Sarah and I (and three of her little pocket sized friends) ran all over the museum going from shelter to shelter…a birds nest, a prairie dog habitat, an igloo, and Sarah’s favorite, the tree house. She would stand in the tree house and lower plastic bananas to me in a basket while I stood at the bottom. “Come up, Mommy!” She said. I took one look at the tree house, and pictured trying to squeeze myself from the ladder into the miniature door and wisely opted to stay on the ground.
The perky sing-songy docent had told the children all about the habitats in ‘circle time’, and said that when she flipped the lights on and off, it was time to clean up and come back to the circle. On the far side of the museum there were turtle shells that the kids could strap onto their backs and run around in, and there were also two turtle shells bolted to the floor, a big one and a small one, that kids could crawl into and stick their arms and heads through. Sarah ran to the small one and crawled into it, and said “You be the Mommy turtle!” So I crawled into the other turtle shell and stuck my head through the top, and my arms through the holes and drew my knees up under me like Sarah. It kind of felt like being in stocks waiting for rotten vegetable to be thrown at me, but it was fun making turtle faces at Sarah. Just as we were getting really going on the turtle fun, the light flickered on and off, signaling the return to circle time.

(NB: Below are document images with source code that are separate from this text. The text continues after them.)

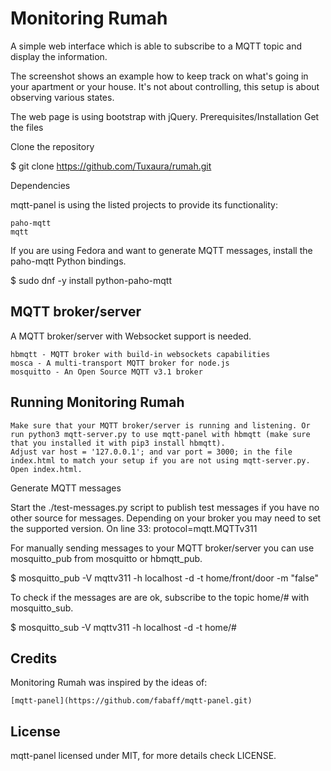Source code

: # Monitoring Rumah

A simple web interface which is able to subscribe to a MQTT topic and display the information.

The screenshot shows an example how to keep track on what's going in your apartment or your house. It's not about controlling, this setup is about observing various states.


The web page is using bootstrap with jQuery.
Prerequisites/Installation
Get the files

Clone the repository

$ git clone https://github.com/Tuxaura/rumah.git

Dependencies

mqtt-panel is using the listed projects to provide its functionality:

    paho-mqtt
    mqtt

If you are using Fedora and want to generate MQTT messages, install the paho-mqtt Python bindings.

$ sudo dnf -y install python-paho-mqtt

## MQTT broker/server

A MQTT broker/server with Websocket support is needed.

    hbmqtt - MQTT broker with build-in websockets capabilities
    mosca - A multi-transport MQTT broker for node.js
    mosquitto - An Open Source MQTT v3.1 broker

## Running Monitoring Rumah

    Make sure that your MQTT broker/server is running and listening. Or run python3 mqtt-server.py to use mqtt-panel with hbmqtt (make sure that you installed it with pip3 install hbmqtt).
    Adjust var host = '127.0.0.1'; and var port = 3000; in the file index.html to match your setup if you are not using mqtt-server.py.
    Open index.html.

Generate MQTT messages

Start the ./test-messages.py script to publish test messages if you have no other source for messages. Depending on your broker you may need to set the supported version. On line 33: protocol=mqtt.MQTTv311

For manually sending messages to your MQTT broker/server you can use mosquitto_pub from mosquitto or hbmqtt_pub.

$ mosquitto_pub -V mqttv311 -h localhost -d -t home/front/door -m "false"

To check if the messages are are ok, subscribe to the topic home/# with mosquitto_sub.

$ mosquitto_sub -V mqttv311 -h localhost -d -t home/#

## Credits

Monitoring Rumah was inspired by the ideas of:

    [mqtt-panel](https://github.com/fabaff/mqtt-panel.git) 

## License

mqtt-panel licensed under MIT, for more details check LICENSE.
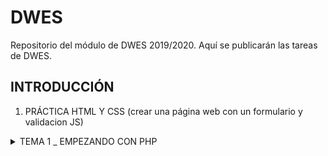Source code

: # DWES
Repositorio del módulo de DWES 2019/2020. Aquí se publicarán las tareas de DWES.


## INTRODUCCIÓN

1. PRÁCTICA HTML Y CSS (crear una página web con un formulario y validacion JS)

<details>
<summary>TEMA 1 _ EMPEZANDO CON PHP</summary>
    1. Variables y constantes
    2. Paso de variables a través de formularios
    3. Estructuras de control
    4. Includes y páginas reiteradas
    5. Funciones
    6. Arrays
</details>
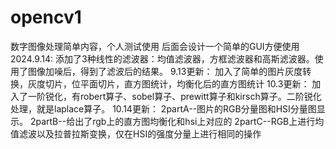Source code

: # opencv1
数字图像处理简单内容，个人测试使用
后面会设计一个简单的GUI方便使用
2024.9.14:
添加了3种线性的滤波器：均值滤波器，方框滤波器和高斯滤波器。使用了图像加噪后，得到了滤波后的结果。
9.13更新：
加入了简单的图片灰度转换，灰度切片，位平面切片，直方图统计，均衡化后的直方图统计
10.3更新：
加入了一阶锐化，有robert算子、sobel算子、prewitt算子和kirsch算子。二阶锐化处理，就是laplace算子。
10.14更新：
2partA--图片的RGB分量图和HSI分量图显示。
2partB--给出了rgb上的直方图均衡化和hsi上对应的
2partC--RGB上进行均值滤波以及拉普拉斯变换，仅在HSI的强度分量上进行相同的操作
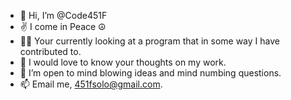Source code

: - 👋 Hi, I’m @Code451F
- ✌️ I come in Peace ☮️
- 🧑‍💻 Your currently looking at a program that in some way I have contributed to.
- 💞 I would love to know your thoughts on my work. 
- 💭 I’m open to mind blowing ideas and mind numbing questions.
- 📫 Email me, 451fsolo@gmail.com.



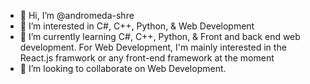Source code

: - 👋 Hi, I’m @andromeda-shre
- 👀 I’m interested in C#, C++, Python, & Web Development
- 🌱 I’m currently learning C#, C++, Python, & Front and back end web development. For Web Development, I'm mainly interested in the React.js framwork or any front-end framework at the moment
- 💞️ I’m looking to collaborate on Web Development.

<!---
andromeda-shre/andromeda-shre is a ✨ special ✨ repository because its `README.md` (this file) appears on your GitHub profile.
You can click the Preview link to take a look at your changes.
--->
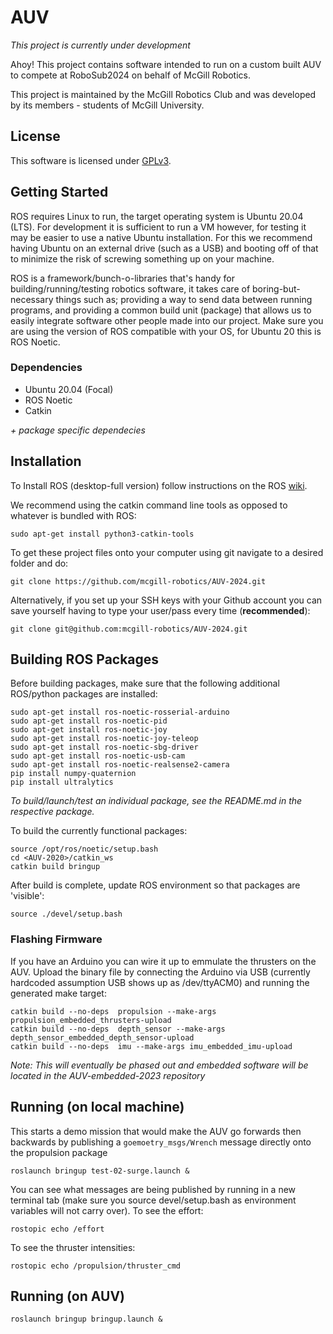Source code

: # AUV

*This project is currently under development*

Ahoy! This project contains software intended to run on a custom built AUV to compete at RoboSub2024 on behalf of McGill Robotics.

This project is maintained by the McGill Robotics Club and was developed by its members - students of McGill University. 


## License

This software is licensed under [GPLv3](LICENSE).


## Getting Started

ROS requires Linux to run, the target operating system is Ubuntu 20.04 (LTS). For development it is sufficient to run a VM however, 
for testing it may be easier to use a native Ubuntu installation. For this we recommend having Ubuntu on an external drive (such as a USB) 
and booting off of that to minimize the risk of screwing something up on your machine. 

ROS is a framework/bunch-o-libraries that's handy for building/running/testing robotics software, it takes care of boring-but-necessary 
things such as; providing a way to send data between running programs, and providing a common build unit (package) that allows us to 
easily integrate software other people made into our project. Make sure you are using the version of ROS compatible with your OS, for 
Ubuntu 20 this is ROS Noetic.


### Dependencies

- Ubuntu 20.04 (Focal)
- ROS Noetic
- Catkin

*+ package specific dependecies*


## Installation 

To Install ROS (desktop-full version) follow instructions on the ROS [wiki](http://wiki.ros.org/noetic/Installation/Ubuntu).

We recommend using the catkin command line tools as opposed to whatever is bundled with ROS:

    sudo apt-get install python3-catkin-tools

To get these project files onto your computer using git navigate to a desired folder and do:

    git clone https://github.com/mcgill-robotics/AUV-2024.git
  
Alternatively, if you set up your SSH keys with your Github account you can save yourself having to type your user/pass every 
time (**recommended**):

    git clone git@github.com:mcgill-robotics/AUV-2024.git


## Building ROS Packages

Before building packages, make sure that the following additional ROS/python packages are installed:

	sudo apt-get install ros-noetic-rosserial-arduino
	sudo apt-get install ros-noetic-pid
	sudo apt-get install ros-noetic-joy
	sudo apt-get install ros-noetic-joy-teleop
	sudo apt-get install ros-noetic-sbg-driver
	sudo apt-get install ros-noetic-usb-cam
	sudo apt-get install ros-noetic-realsense2-camera
	pip install numpy-quaternion
	pip install ultralytics

*To build/launch/test an individual package, see the README.md in the respective package.*

To build the currently functional packages:

	source /opt/ros/noetic/setup.bash
	cd <AUV-2020>/catkin_ws
	catkin build bringup

After build is complete, update ROS environment so that packages are 'visible':

	source ./devel/setup.bash
  
  
### Flashing Firmware

If you have an Arduino you can wire it up to emmulate the thrusters on the AUV. Upload the 
binary file by connecting the Arduino via USB (currently hardcoded assumption USB shows up as /dev/ttyACM0) and running 
the generated make target:

    catkin build --no-deps  propulsion --make-args propulsion_embedded_thrusters-upload
    catkin build --no-deps  depth_sensor --make-args depth_sensor_embedded_depth_sensor-upload
    catkin build --no-deps  imu --make-args imu_embedded_imu-upload
    
_Note: This will eventually be phased out and embedded software will be located in the AUV-embedded-2023 repository_


## Running (on local machine)

This starts a demo mission that would make the AUV go forwards then backwards by publishing a `goemoetry_msgs/Wrench` message directly onto the propulsion package

    roslaunch bringup test-02-surge.launch &
    
You can see what messages are being published by running in a new terminal tab (make sure you source devel/setup.bash as environment variables will not carry over).
To see the effort:

    rostopic echo /effort
    
To see the thruster intensities:

    rostopic echo /propulsion/thruster_cmd


## Running (on AUV)
 
    roslaunch bringup bringup.launch &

Sarah popped right out her shell and went running back to the common area, but when I went to pull my head in….stuck. My knees were folded under my chest, my head was down on the floor, and my arms were sticking out past the elbows in some sort of twisted, terrapin-esque yoga position. I could not pull my elbows into the shell, and with my knees bunched under my chest, they weren’t going anywhere without causing some serious internal injuries.

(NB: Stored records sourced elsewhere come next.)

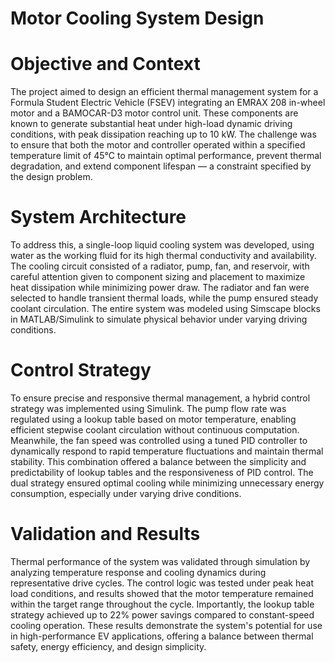 # Motor Cooling System Design
# Objective and Context
The project aimed to design an efficient thermal management system for a Formula Student Electric Vehicle (FSEV) integrating an EMRAX 208 in-wheel motor and a BAMOCAR-D3 motor control unit. These components are known to generate substantial heat under high-load dynamic driving conditions, with peak dissipation reaching up to 10 kW. The challenge was to ensure that both the motor and controller operated within a specified temperature limit of 45°C to maintain optimal performance, prevent thermal degradation, and extend component lifespan — a constraint specified by the design problem.

# System Architecture
To address this, a single-loop liquid cooling system was developed, using water as the working fluid for its high thermal conductivity and availability. The cooling circuit consisted of a radiator, pump, fan, and reservoir, with careful attention given to component sizing and placement to maximize heat dissipation while minimizing power draw. The radiator and fan were selected to handle transient thermal loads, while the pump ensured steady coolant circulation. The entire system was modeled using Simscape blocks in MATLAB/Simulink to simulate physical behavior under varying driving conditions.

# Control Strategy
To ensure precise and responsive thermal management, a hybrid control strategy was implemented using Simulink. The pump flow rate was regulated using a lookup table based on motor temperature, enabling efficient stepwise coolant circulation without continuous computation. Meanwhile, the fan speed was controlled using a tuned PID controller to dynamically respond to rapid temperature fluctuations and maintain thermal stability. This combination offered a balance between the simplicity and predictability of lookup tables and the responsiveness of PID control. The dual strategy ensured optimal cooling while minimizing unnecessary energy consumption, especially under varying drive conditions.

# Validation and Results
Thermal performance of the system was validated through simulation by analyzing temperature response and cooling dynamics during representative drive cycles. The control logic was tested under peak heat load conditions, and results showed that the motor temperature remained within the target range throughout the cycle. Importantly, the lookup table strategy achieved up to 22% power savings compared to constant-speed cooling operation. These results demonstrate the system's potential for use in high-performance EV applications, offering a balance between thermal safety, energy efficiency, and design simplicity.
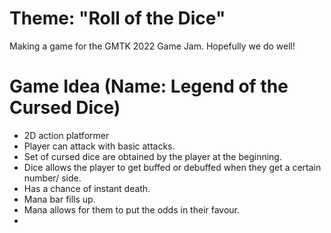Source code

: # Theme: "Roll of the Dice"
Making a game for the GMTK 2022 Game Jam. Hopefully we do well!

# Game Idea (Name: Legend of the Cursed Dice)
- 2D action platformer
- Player can attack with basic attacks.
- Set of cursed dice are obtained by the player at the beginning.
- Dice allows the player to get buffed or debuffed when they get a certain number/ side.
- Has a chance of instant death.
- Mana bar fills up.
- Mana allows for them to put the odds in their favour.
- 
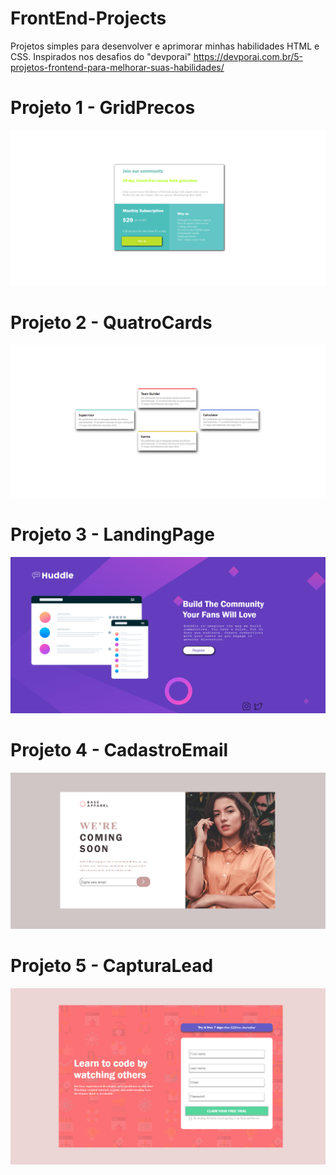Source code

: # FrontEnd-Projects
Projetos simples para desenvolver e aprimorar minhas habilidades HTML e CSS.
Inspirados nos desafios do "devporai" https://devporai.com.br/5-projetos-frontend-para-melhorar-suas-habilidades/

# Projeto 1 - GridPrecos
![Print Projeto 1](./GridPrecos/printProjeto.png) 

# Projeto 2 - QuatroCards
![Print Projeto 2](./QuatroCards/printProjeto.png) 

# Projeto 3 - LandingPage
![Print Projeto 3](./LandingPage/img/printProjeto.png)

# Projeto 4 - CadastroEmail
![Print Projeto 4](./CadastroEmail/printProjeto.png)

# Projeto 5 - CapturaLead
![Print Projeto 4](./CapturaLead/printProjeto.png)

After a brief moment of panic, and biting back the urge to scream obscenities in front of all the six year olds, I took a cleansing yoga breath (seeing that I was already in a warped version of the Child’s Pose crossed with Downward Dog) and managed to ease myself out, one oversized limb at a time.
I dusted myself off, peeled the gum wrapper off of my shoulder, and rejoined the group in circle time just in time to get in a single file line back to the bus. “Where did you go, Mommy?” Sarah said, as she took my hand. “Wanna play I Spy?” I replied, and walked hand in hand with her out the door.